The Makefiles chapter will explain how to build a process, even if initially is just a bunch of file and it can be done manually, it soon grow more complex, and having the process automated will be more than useful, we will use Makefile for our build script.
One of the most obscure, that is always present while building any software, but is hidden to us until we start to roll up our own kernel is the linking process. The Linker Scripts chapter will introduce us to the world of linking files and explain how to write a linker script.
Finally the kernel is built but not ready to run yet, we need to copy it into a bootable media, the Generating A Bootable Iso chapter will show how to create a bootalbe iso of our kernel, and finally being able to launch it and see the results of our hard work.
For the rest of this part a basic knowledge of compiling these languages is assumed.
If we build a C file with no extra flags, we'll end up with an executable that starts running code at the function void main(int argc, char** argv, char** envp)
.
However, this is actually not where our program starts executing! A number of libraries from the host os, compiler and sometimes specific to the language will be added to our program automatically. This eases development for regular applications, but complicates life a little for developing a kernel.
A userspace program actually begins executing at void _start()
, which is part of the c standard library, and will setup things like some global state, and parts of the environment. It will also call _init()
which calls global constructors for languages like C++. Things like environment variables don't automatically exist in a program's memory space, they have to be fetched from somewhere. Same with the command line. This all happens in _start()
.
Since we will be writing the operating system, we can't depend on any functionality that requires our host operating system, like these libraries. A program like this is called a freestanding program. It has no external dependencies.
Authors note: technically your kernel can depend on some utility libraries, or sections of the compiler runtime. However the idea is you should build your code with nothing extra added by default, and only add things back in that are also freestanding.
In a freestanding environment, we should assume nothing. That includes the standard library (as it requires os support to work). Our program will also need a special linker script in order to run properly, since the linker wont know where to start the program. Linker scripts are expanded on below, as well as in their own chapter.
Both C and C++ have several freestanding headers. The common ones are stdint.h
, stddef.h
for C/C++, and utility
and type_traits
for C++. There are a few others, and compiler vendors will often supply extra freestanding headers. GCC and Clang provide ones like cpuid.h
as a helper for x86 cpuid functions, for example.
Often this is not necessary for hobby os projects, as we are running our code on the same cpu architecture that we're compiling on.

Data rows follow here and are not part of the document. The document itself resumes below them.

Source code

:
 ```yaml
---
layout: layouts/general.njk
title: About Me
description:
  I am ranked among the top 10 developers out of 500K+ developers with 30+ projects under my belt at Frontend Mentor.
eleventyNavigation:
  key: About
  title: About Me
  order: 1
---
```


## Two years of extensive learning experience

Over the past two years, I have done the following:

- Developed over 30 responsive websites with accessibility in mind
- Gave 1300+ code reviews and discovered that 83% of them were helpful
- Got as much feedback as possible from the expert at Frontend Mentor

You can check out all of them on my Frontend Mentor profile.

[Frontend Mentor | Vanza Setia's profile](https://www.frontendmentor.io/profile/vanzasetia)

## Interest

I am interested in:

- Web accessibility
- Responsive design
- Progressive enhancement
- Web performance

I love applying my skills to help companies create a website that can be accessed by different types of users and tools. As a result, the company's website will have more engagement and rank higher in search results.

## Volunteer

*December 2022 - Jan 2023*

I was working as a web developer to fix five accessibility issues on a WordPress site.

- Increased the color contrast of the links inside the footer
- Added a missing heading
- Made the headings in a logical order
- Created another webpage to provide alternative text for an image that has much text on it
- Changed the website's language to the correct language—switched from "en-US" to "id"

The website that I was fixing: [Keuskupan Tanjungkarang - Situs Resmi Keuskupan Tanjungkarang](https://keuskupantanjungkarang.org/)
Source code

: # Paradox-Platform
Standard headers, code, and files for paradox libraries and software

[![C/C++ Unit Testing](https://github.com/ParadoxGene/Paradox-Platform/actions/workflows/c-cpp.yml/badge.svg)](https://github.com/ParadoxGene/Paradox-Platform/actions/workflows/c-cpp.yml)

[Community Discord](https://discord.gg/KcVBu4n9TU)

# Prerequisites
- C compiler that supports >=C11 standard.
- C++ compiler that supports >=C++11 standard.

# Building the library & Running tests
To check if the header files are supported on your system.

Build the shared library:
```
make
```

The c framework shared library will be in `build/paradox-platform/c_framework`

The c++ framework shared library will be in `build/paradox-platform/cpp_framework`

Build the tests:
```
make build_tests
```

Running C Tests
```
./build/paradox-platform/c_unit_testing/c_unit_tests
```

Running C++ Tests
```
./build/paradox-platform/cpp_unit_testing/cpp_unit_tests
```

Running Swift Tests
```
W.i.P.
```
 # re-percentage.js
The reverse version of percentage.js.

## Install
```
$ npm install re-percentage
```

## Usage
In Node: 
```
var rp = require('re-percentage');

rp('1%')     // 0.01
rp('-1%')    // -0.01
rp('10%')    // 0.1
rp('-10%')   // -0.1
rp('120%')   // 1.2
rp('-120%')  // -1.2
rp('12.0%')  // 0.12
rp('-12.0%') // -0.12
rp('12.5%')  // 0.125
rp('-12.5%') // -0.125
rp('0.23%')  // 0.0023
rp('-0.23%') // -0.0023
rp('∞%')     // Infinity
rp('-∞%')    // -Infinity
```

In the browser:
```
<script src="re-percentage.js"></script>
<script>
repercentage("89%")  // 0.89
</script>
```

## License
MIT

However it's still recommended to use one as we can configure the cross compiler to the specs we want, rather than relying on the one provided by the host os.

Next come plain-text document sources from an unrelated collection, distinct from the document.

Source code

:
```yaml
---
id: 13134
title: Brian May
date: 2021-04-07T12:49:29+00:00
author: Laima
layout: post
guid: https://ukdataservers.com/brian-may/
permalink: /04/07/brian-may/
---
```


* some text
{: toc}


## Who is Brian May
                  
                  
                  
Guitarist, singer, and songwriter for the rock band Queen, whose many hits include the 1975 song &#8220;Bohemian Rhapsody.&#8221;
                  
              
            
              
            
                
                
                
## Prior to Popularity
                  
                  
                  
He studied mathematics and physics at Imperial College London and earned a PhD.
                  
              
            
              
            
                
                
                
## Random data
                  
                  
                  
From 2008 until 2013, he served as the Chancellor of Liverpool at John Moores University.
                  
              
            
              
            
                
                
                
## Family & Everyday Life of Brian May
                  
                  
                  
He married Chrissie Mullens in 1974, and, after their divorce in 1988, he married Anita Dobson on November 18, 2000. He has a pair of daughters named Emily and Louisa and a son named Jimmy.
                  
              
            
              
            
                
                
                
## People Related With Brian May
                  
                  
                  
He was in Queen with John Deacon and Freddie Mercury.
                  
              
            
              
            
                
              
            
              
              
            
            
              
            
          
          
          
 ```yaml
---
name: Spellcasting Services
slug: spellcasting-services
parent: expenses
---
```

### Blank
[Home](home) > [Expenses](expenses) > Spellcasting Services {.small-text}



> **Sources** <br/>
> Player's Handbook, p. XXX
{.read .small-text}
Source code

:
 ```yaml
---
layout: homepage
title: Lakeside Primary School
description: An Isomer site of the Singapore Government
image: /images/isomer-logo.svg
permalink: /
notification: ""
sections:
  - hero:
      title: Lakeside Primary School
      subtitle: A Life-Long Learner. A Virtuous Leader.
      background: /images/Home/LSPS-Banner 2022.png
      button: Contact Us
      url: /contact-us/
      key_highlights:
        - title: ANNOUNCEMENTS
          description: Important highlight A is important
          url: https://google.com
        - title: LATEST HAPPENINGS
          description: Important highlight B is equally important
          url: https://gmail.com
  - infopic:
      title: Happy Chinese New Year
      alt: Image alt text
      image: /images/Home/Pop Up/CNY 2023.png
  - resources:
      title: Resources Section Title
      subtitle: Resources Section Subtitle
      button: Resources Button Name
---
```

A cross compiler is always required when building the os for a different cpu architecture. Building code for a risc-v
cpu, while running on an x86
cpu would require a cross compiler for example.
The two main compiler toolchains used are gcc and clang. They differ a lot in philosophy, but are comparable for a lot of the things we care about. GCC is much older and so it established a lot of the conventions used, such as the majority of compiler flags, inline assembly and some language extensions. Clang honours most (if not all) of these, and the two seem to be feature equivalent, with the exception of some experimental features.

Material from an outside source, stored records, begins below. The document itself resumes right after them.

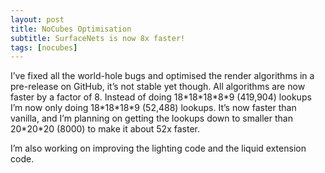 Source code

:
 ```yaml
---
layout: post
title: NoCubes Optimisation
subtitle: SurfaceNets is now 8x faster!
tags: [nocubes]
---
```


I’ve fixed all the world-hole bugs and optimised the render algorithms in a pre-release on GitHub, it’s not stable yet though. All algorithms are now faster by a factor of 8. Instead of doing 18\*18\*18\*8\*9 (419,904) lookups I’m now only doing 18\*18\*18\*9 (52,488) lookups. It’s now faster than vanilla, and I’m planning on getting the lookups down to smaller than 20\*20\*20 (8000) to make it about 52x faster. 

I’m also working on improving the lighting code and the liquid extension code. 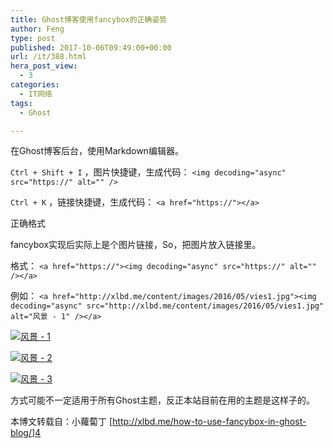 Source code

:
 ```yaml
---
title: Ghost博客使用fancybox的正确姿势
author: Feng
type: post
published: 2017-10-06T09:49:00+00:00
url: /it/388.html
hera_post_view:
  - 3
categories:
  - IT网络
tags:
  - Ghost

---
```

在Ghost博客后台，使用Markdown编辑器。

 `Ctrl + Shift + I` ，图片快捷键，生成代码： `<img decoding="async" src="https://" alt="" />` 

`Ctrl + K` ，链接快捷键，生成代码： `<a href="https://"></a>` 

正确格式

fancybox实现后实际上是个图片链接，So，把图片放入链接里。

格式： `<a href="https://"><img decoding="async" src="https://" alt="" /></a>` 

例如： `<a href="http://xlbd.me/content/images/2016/05/vies1.jpg"><img decoding="async" src="http://xlbd.me/content/images/2016/05/vies1.jpg" alt="风景 - 1" /></a>` 

[<img decoding="async" src="http://xlbd.me/content/images/2016/05/vies1.jpg" alt="风景 - 1" title="风景 - 1" />][1]

[<img decoding="async" src="http://xlbd.me/content/images/2016/05/view2.jpg" alt="风景 - 2" title="风景 - 2" />][2]

[<img decoding="async" src="http://xlbd.me/content/images/2016/05/view3.jpg" alt="风景 - 3" title="风景 - 3" />][3]

方式可能不一定适用于所有Ghost主题，反正本站目前在用的主题是这样子的。

本博文转载自：小蘿蔔丁 [[<http://xlbd.me/how-to-use-fancybox-in-ghost-blog/>][4]][4]

 [1]: http://xlbd.me/content/images/2016/05/vies1.jpg
 [2]: http://xlbd.me/content/images/2016/05/view2.jpg
 [3]: http://xlbd.me/content/images/2016/05/view3.jpg
 [4]: http://xlbd.me/how-to-use-fancybox-in-ghost-blog/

The main difference is that GCC requires a completely separate set of binaries (meaning a separate build) for each target architecture, while clang is designed in a modular fashion and will swap out the parts for each target architecture as needed. This ultimately means we will need to build (or download) a separate gcc toolchain for each target platform, while clang only needs a single toolchain setup.
However, each GCC toolchain will use the platform-specific headers by default, where as clang seems to have insane defaults in this area. We'll generally always want to have the platform-specific headers GCC supplies regardless of which toolchain we build with.
Compiling GCC from source doesn't take too long on a modern CPU (~10 minutes for a complete build on a 7th gen intel mobile cpu, 4 cores), however there are also prebuilt binaries online from places like bootlin, see the useful links appendix for .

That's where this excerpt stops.